We have all been there. We post what we think is entertaining and useful on one of our social media channels and all we hear is crickets. Even though we have followed all the supposed “rules,” included engaging graphics and trending keywords, no one seems interested. We garner no likes, shares or comments and we are left wondering, why?
Likewise, we then post something that we think is less engaging or interesting; maybe the graphic isn’t as dynamic or the story as powerful, but we get 30,000 likes, and a page of comments. And there we are scratching our heads, wondering what made one better than the other.
No matter what all the books and podcasts on the market say, content is a fricking crapshoot. What are so many of us missing that could make what we post more successful?
The first thing we should probably look at is the difference between content marketing and social media.
Michael Brenner recently clarified the differences by sayings that content marketing and storytelling are as old as human beings. We have always needed to find ways to share important information in useful and entertaining ways. Social media is just the latest evolution in the way we tell stories.
Jay Baer has a different take on the differences between the two stating that content marketing is a device used by companies to educate, inform or entertain customers or prospects by creating attention or causing behavior that results in leads, sales or advocacy, while social media is used by customers and prospects to communicate among themselves and only occasionally with companies. He goes on to say, “ The goals of content marketing are consumption, then behavior. The goals of social media are participation, then behavior.”
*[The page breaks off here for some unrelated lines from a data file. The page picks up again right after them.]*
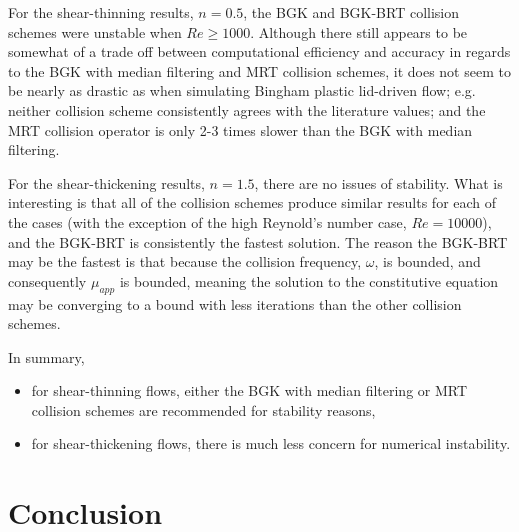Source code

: \documentclass[pdftex,ms]{pittetd}
\begin{document}
For the shear-thinning results, $n = 0.5$, the BGK and BGK-BRT collision schemes were unstable when $Re \ge 1000$.
Although there still appears to be somewhat of a trade off between computational efficiency and accuracy in regards to the BGK with median filtering and MRT collision schemes, it does not seem to be nearly as drastic as when simulating Bingham plastic lid-driven flow; e.g. neither collision scheme consistently agrees with the literature values; and the MRT collision operator is only 2-3 times slower than the BGK with median filtering.

For the shear-thickening results, $n = 1.5$, there are no issues of stability.
What is interesting is that all of the collision schemes produce similar results for each of the cases (with the exception of the high Reynold's number case, $Re = 10000$), and the BGK-BRT is consistently the fastest solution.
The reason the BGK-BRT may be the fastest is that because the collision frequency, $\omega$, is bounded, and consequently $\mu_{app}$ is bounded, meaning the solution to the constitutive equation may be converging to a bound with less iterations than the other collision schemes.

In summary, 
\begin{itemize}
    \item for shear-thinning flows, either the BGK with median filtering or MRT collision schemes are recommended for stability reasons,
    \item for shear-thickening flows, there is much less concern for numerical instability.
\end{itemize}

\section{Conclusion}
\end{document}
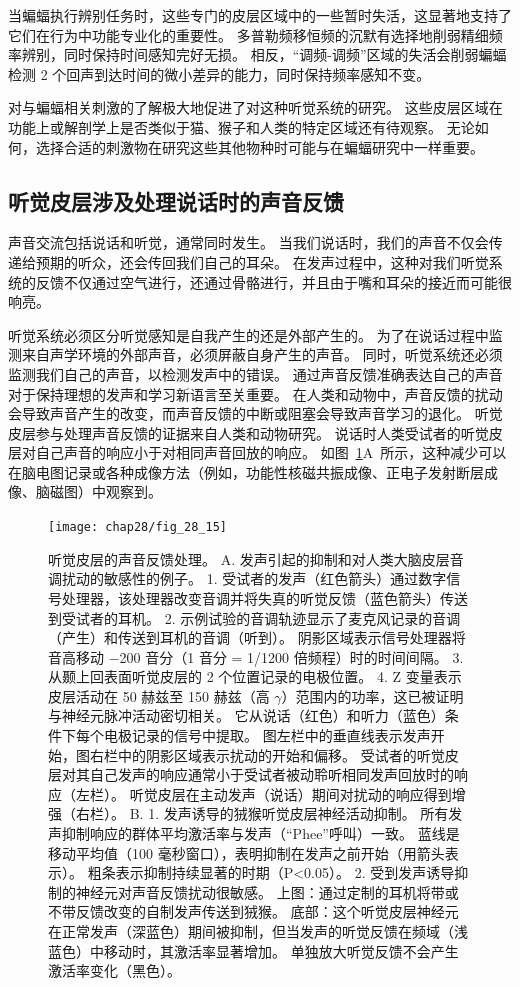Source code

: 当蝙蝠执行辨别任务时，这些专门的皮层区域中的一些暂时失活，这显著地支持了它们在行为中功能专业化的重要性。
多普勒频移恒频的沉默有选择地削弱精细频率辨别，同时保持时间感知完好无损。
相反，“调频-调频”区域的失活会削弱蝙蝠检测 2 个回声到达时间的微小差异的能力，同时保持频率感知不变。


对与蝙蝠相关刺激的了解极大地促进了对这种听觉系统的研究。
这些皮层区域在功能上或解剖学上是否类似于猫、猴子和人类的特定区域还有待观察。
无论如何，选择合适的刺激物在研究这些其他物种时可能与在蝙蝠研究中一样重要。



\subsection{听觉皮层涉及处理说话时的声音反馈}

声音交流包括说话和听觉，通常同时发生。
当我们说话时，我们的声音不仅会传递给预期的听众，还会传回我们自己的耳朵。
在发声过程中，这种对我们听觉系统的反馈不仅通过空气进行，还通过骨骼进行，并且由于嘴和耳朵的接近而可能很响亮。


听觉系统必须区分听觉感知是自我产生的还是外部产生的。
为了在说话过程中监测来自声学环境的外部声音，必须屏蔽自身产生的声音。
同时，听觉系统还必须监测我们自己的声音，以检测发声中的错误。
通过声音反馈准确表达自己的声音对于保持理想的发声和学习新语言至关重要。
在人类和动物中，声音反馈的扰动会导致声音产生的改变，而声音反馈的中断或阻塞会导致声音学习的退化。
听觉皮层参与处理声音反馈的证据来自人类和动物研究。
说话时人类受试者的听觉皮层对自己声音的响应小于对相同声音回放的响应。
如图~\ref{fig:28_15}A~所示，这种减少可以在脑电图记录或各种成像方法（例如，功能性核磁共振成像、正电子发射断层成像、脑磁图）中观察到。


\begin{figure}[htbp]
	\centering
	\texttt{[image: chap28/fig\_28\_15]}
	\caption{听觉皮层的声音反馈处理。
	A. 发声引起的抑制和对人类大脑皮层音调扰动的敏感性的例子。
	1. 受试者的发声（红色箭头）通过数字信号处理器，该处理器改变音调并将失真的听觉反馈（蓝色箭头）传送到受试者的耳机。 
	2. 示例试验的音调轨迹显示了麦克风记录的音调（产生）和传送到耳机的音调（听到）。
	阴影区域表示信号处理器将音高移动 −200 音分（1 音分 = 1/1200 倍频程）时的时间间隔。
	3. 从颞上回表面听觉皮层的 2 个位置记录的电极位置。
	4. Z 变量表示皮层活动在 50 赫兹至 150 赫兹（高 $\gamma$）范围内的功率，这已被证明与神经元脉冲活动密切相关。 
	它从说话（红色）和听力（蓝色）条件下每个电极记录的信号中提取。
	图左栏中的垂直线表示发声开始，图右栏中的阴影区域表示扰动的开始和偏移。
	受试者的听觉皮层对其自己发声的响应通常小于受试者被动聆听相同发声回放时的响应（左栏）。 
	听觉皮层在主动发声（说话）期间对扰动的响应得到增强（右栏）\cite{houde2015cortical}。
	B. 1. 发声诱导的狨猴听觉皮层神经活动抑制。 
	所有发声抑制响应的群体平均激活率与发声（“Phee”呼叫）一致。 
	蓝线是移动平均值（100 毫秒窗口），表明抑制在发声之前开始（用箭头表示）。 
	粗条表示抑制持续显著的时期（P<0.05）\cite{eliades2003sensory}。
	2. 受到发声诱导抑制的神经元对声音反馈扰动很敏感。
	上图：通过定制的耳机将带或不带反馈改变的自制发声传送到狨猴。
	底部：这个听觉皮层神经元在正常发声（深蓝色）期间被抑制，但当发声的听觉反馈在频域（浅蓝色）中移动时，其激活率显著增加。
	单独放大听觉反馈不会产生激活率变化（黑色）\cite{eliades2008neural}。}
	\label{fig:28_15}
\end{figure}


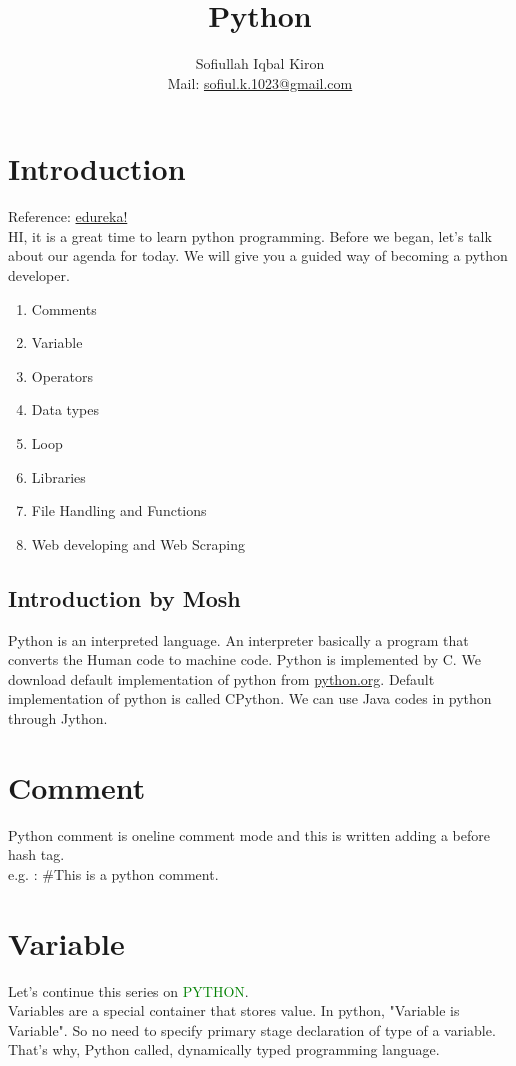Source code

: \documentclass[11 pt, letterpaper]{report}
\title{Python}
\author
{
 Sofiullah Iqbal Kiron\\
 Mail: \href{mailto:sofiul.k.1023@gmail.com}{sofiul.k.1023@gmail.com}
}
\affil{BSMRSTU, Department of CSE}
\begin{document}
\maketitle
\tableofcontents

\section*{Introduction}
Reference: \href{https://www.youtube.com/watch?v=WGJJIrtnfpk&t=12362s}{edureka!}\\
HI, it is a great time to learn python programming. Before we began, let's talk about our agenda for today. We will give you a guided way of becoming a python developer.\\
\begin{enumerate}
 \item Comments
 \item Variable
 \item Operators
 \item Data types
 \item Loop
 \item Libraries
 \item File Handling and Functions
 \item Web developing and Web Scraping
\end{enumerate}

\subsection*{Introduction by Mosh}
Python is an interpreted language. An interpreter basically a program that converts the Human code to machine code. Python is implemented by C. We download default implementation of python from \href{python official website}{python.org}. Default implementation of python is called CPython. We can use Java codes in python through Jython.

\section*{Comment}
Python comment is oneline comment mode and this is written adding a before hash tag. \\
e.g. : \#This is a python comment.

\section*{Variable}
Let's continue this series on \textcolor{green}{PYTHON}. \\
Variables are a special container that stores value. In python, "Variable is Variable". So no need to specify primary stage declaration of type of a variable. That's why, Python called, dynamically typed programming language.
\end{document}
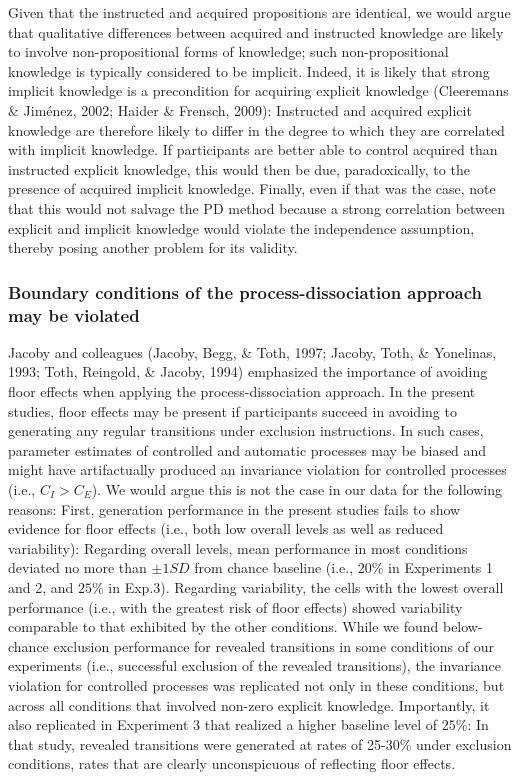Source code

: \documentclass[floatsintext,doc]{apa6}
\theoremstyle{definition}
\theoremstyle{definition}
\theoremstyle{definition}
\theoremstyle{remark}
\begin{document}
Given that the instructed and acquired propositions are identical, we
would argue that qualitative differences between acquired and instructed
knowledge are likely to involve non-propositional forms of knowledge;
such non-propositional knowledge is typically considered to be implicit.
Indeed, it is likely that strong implicit knowledge is a precondition
for acquiring explicit knowledge (Cleeremans \& Jiménez, 2002; Haider \&
Frensch, 2009): Instructed and acquired explicit knowledge are therefore
likely to differ in the degree to which they are correlated with
implicit knowledge. If participants are better able to control acquired
than instructed explicit knowledge, this would then be due,
paradoxically, to the presence of acquired implicit knowledge. Finally,
even if that was the case, note that this would not salvage the PD
method because a strong correlation between explicit and implicit
knowledge would violate the independence assumption, thereby posing
another problem for its validity.

\subsubsection{Boundary conditions of the process-dissociation approach
may be
violated}\label{boundary-conditions-of-the-process-dissociation-approach-may-be-violated}

Jacoby and colleagues (Jacoby, Begg, \& Toth, 1997; Jacoby, Toth, \&
Yonelinas, 1993; Toth, Reingold, \& Jacoby, 1994) emphasized the
importance of avoiding floor effects when applying the
process-dissociation approach. In the present studies, floor effects may
be present if participants succeed in avoiding to generating any regular
transitions under exclusion instructions. In such cases, parameter
estimates of controlled and automatic processes may be biased and might
have artifactually produced an invariance violation for controlled
processes (i.e., \(C_I > C_E\)). We would argue this is not the case in
our data for the following reasons: First, generation performance in the
present studies fails to show evidence for floor effects (i.e., both low
overall levels as well as reduced variability): Regarding overall
levels, mean performance in most conditions deviated no more than
\(\pm 1 \mathit{SD}\) from chance baseline (i.e., \(20\%\) in
Experiments 1 and 2, and \(25\%\) in Exp.3). Regarding variability, the
cells with the lowest overall performance (i.e., with the greatest risk
of floor effects) showed variability comparable to that exhibited by the
other conditions. While we found below-chance exclusion performance for
revealed transitions in some conditions of our experiments (i.e.,
successful exclusion of the revealed transitions), the invariance
violation for controlled processes was replicated not only in these
conditions, but across all conditions that involved non-zero explicit
knowledge. Importantly, it also replicated in Experiment 3 that realized
a higher baseline level of \(25\%\): In that study, revealed transitions
were generated at rates of 25-30\% under exclusion conditions, rates
that are clearly unconspicuous of reflecting floor effects.
\end{document}
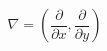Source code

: \documentclass[preview,border=2pt]{standalone}
\begin{document}
\[
\nabla = \left(\frac{\partial}{\partial x},\frac{\partial}{\partial y}\right)
\]
\end{document}
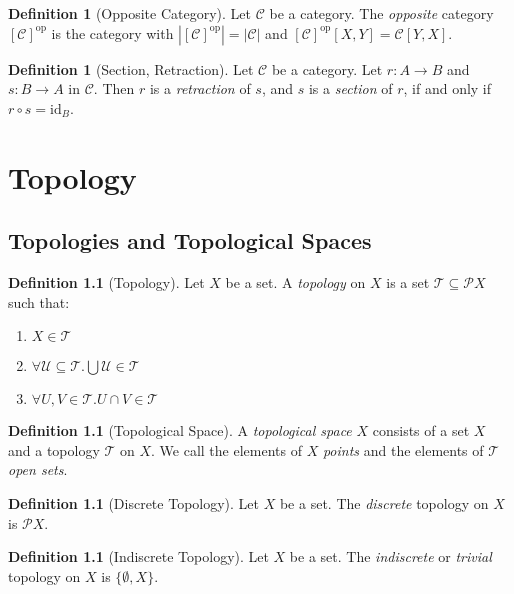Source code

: \documentclass{book}
\theoremstyle{definition}
\newtheorem{definition}[lemma]{Definition}
\newcommand{\CC}{\ensuremath{\mathcal{C}}}
\newcommand{\PP}{\ensuremath{\mathcal{P}}}
\newcommand{\TT}{\ensuremath{\mathcal{T}}}
\newcommand{\id}[1]{\ensuremath{\mathrm{id}_{#1}}}
\newcommand{\op}[1]{\ensuremath{[#1]^{\mathrm{op}}}}
\newcommand{\pow}[1]{\ensuremath{\PP {#1}}}
\begin{document}
\begin{definition}[Opposite Category]
    Let $\CC$ be a category. The \emph{opposite} category $\op{\CC}$ is the category with
    $|\op{\CC}| = |\CC|$ and $\op{\CC}[X,Y] = \CC[Y,X]$.
\end{definition}

\begin{definition}[Section, Retraction]
    Let $\CC$ be a category.
    Let $r : A \rightarrow B$ and $s : B \rightarrow A$ in $\CC$. Then $r$ is a \emph{retraction} of $s$,
    and $s$ is a \emph{section} of $r$, if and only if $r \circ s = \id{B}$.
\end{definition}

\chapter{Topology}

\section{Topologies and Topological Spaces}

\begin{definition}[Topology]
    Let $X$ be a set. A \emph{topology} on $X$ is a set $\TT \subseteq \pow{X}$
    such that:
    \begin{enumerate}
        \item $X \in \TT$
        \item $\forall \mathcal{U} \subseteq \TT. \bigcup \mathcal{U} \in \TT$
        \item $\forall U,V \in \TT. U \cap V \in \TT$
    \end{enumerate}
\end{definition}

\begin{definition}[Topological Space]
    A \emph{topological space} $X$ consists of a set $X$ and a topology $\TT$ on $X$.
    We call the elements of $X$ \emph{points} and the elements of $\TT$ \emph{open sets}.
\end{definition}

\begin{definition}[Discrete Topology]
    Let $X$ be a set. The \emph{discrete} topology on $X$ is $\pow{X}$.
\end{definition}

\begin{definition}[Indiscrete Topology]
    Let $X$ be a set. The \emph{indiscrete} or \emph{trivial} topology on $X$ is $\{ \emptyset, X \}$.
\end{definition}
\end{document}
It comes down to a couple of things. First, who is your audience? Do you really know? Even pros like us, who have done targeting for a multitude of businesses, sometimes have trouble focusing on one audience. Make sure that you keep in mind simple things like geographic area, male vs. female, entrepreneur vs. housewife. These specifications can change your target market drastically and can create a shift in your analytics.
Are you asking the audience to respond? Sometimes one of the easiest ways to get responses is to ask for it. Remember, social media is extremely, well, social. Just asking for a share or a like can engage a much broader audience.
Watch sites that you like and learn from what they are doing. Coke has some amazing graphics and Oreo has clever posts. Putting more time into doing the types of things that popular sites are doing may increase your engagement. Keep the look and the color of your site in mind as you look at your posts with a critical eye. Try to look at it as though you didn’t create it.
There are many books on the market that promise to tell you step by step how to share your information in social media. You may have read some of them. Some show you what to do, others show you what not to do but content, no matter if in blog form, audio, visual or in social media still has one basic purpose. To tell your story, and no one can tell your story as well as you can.